[SOURCE MATERIAL]:
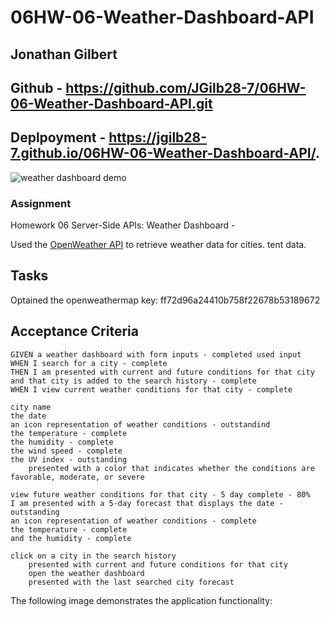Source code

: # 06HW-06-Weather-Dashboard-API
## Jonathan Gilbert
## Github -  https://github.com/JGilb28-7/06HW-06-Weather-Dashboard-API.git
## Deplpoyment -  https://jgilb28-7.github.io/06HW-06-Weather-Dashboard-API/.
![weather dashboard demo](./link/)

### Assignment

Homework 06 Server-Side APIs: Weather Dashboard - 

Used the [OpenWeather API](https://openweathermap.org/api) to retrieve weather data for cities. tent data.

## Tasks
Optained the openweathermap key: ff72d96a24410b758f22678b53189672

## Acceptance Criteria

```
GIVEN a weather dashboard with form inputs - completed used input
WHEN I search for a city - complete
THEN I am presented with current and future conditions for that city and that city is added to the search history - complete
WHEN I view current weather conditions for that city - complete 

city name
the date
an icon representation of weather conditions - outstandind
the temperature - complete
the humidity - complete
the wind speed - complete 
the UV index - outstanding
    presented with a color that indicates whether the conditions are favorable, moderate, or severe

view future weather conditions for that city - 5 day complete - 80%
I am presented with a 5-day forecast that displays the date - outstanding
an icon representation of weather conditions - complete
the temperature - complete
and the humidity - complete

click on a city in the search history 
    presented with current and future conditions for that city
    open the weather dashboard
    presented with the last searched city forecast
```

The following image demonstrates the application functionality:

[PROBLEM TO SOLVE]:
Without the pictures, retype each line of the records above exactly.

[EXERCISE RESULT]:
Source code

: # 06HW-06-Weather-Dashboard-API
## Jonathan Gilbert
## Github -  https://github.com/JGilb28-7/06HW-06-Weather-Dashboard-API.git
## Deplpoyment -  https://jgilb28-7.github.io/06HW-06-Weather-Dashboard-API/.
![weather dashboard demo](./link/)

### Assignment

Homework 06 Server-Side APIs: Weather Dashboard - 

Used the [OpenWeather API](https://openweathermap.org/api) to retrieve weather data for cities. tent data.

## Tasks
Optained the openweathermap key: ff72d96a24410b758f22678b53189672

## Acceptance Criteria

```
GIVEN a weather dashboard with form inputs - completed used input
WHEN I search for a city - complete
THEN I am presented with current and future conditions for that city and that city is added to the search history - complete
WHEN I view current weather conditions for that city - complete 

city name
the date
an icon representation of weather conditions - outstandind
the temperature - complete
the humidity - complete
the wind speed - complete 
the UV index - outstanding
    presented with a color that indicates whether the conditions are favorable, moderate, or severe

view future weather conditions for that city - 5 day complete - 80%
I am presented with a 5-day forecast that displays the date - outstanding
an icon representation of weather conditions - complete
the temperature - complete
and the humidity - complete

click on a city in the search history 
    presented with current and future conditions for that city
    open the weather dashboard
    presented with the last searched city forecast
```

The following image demonstrates the application functionality:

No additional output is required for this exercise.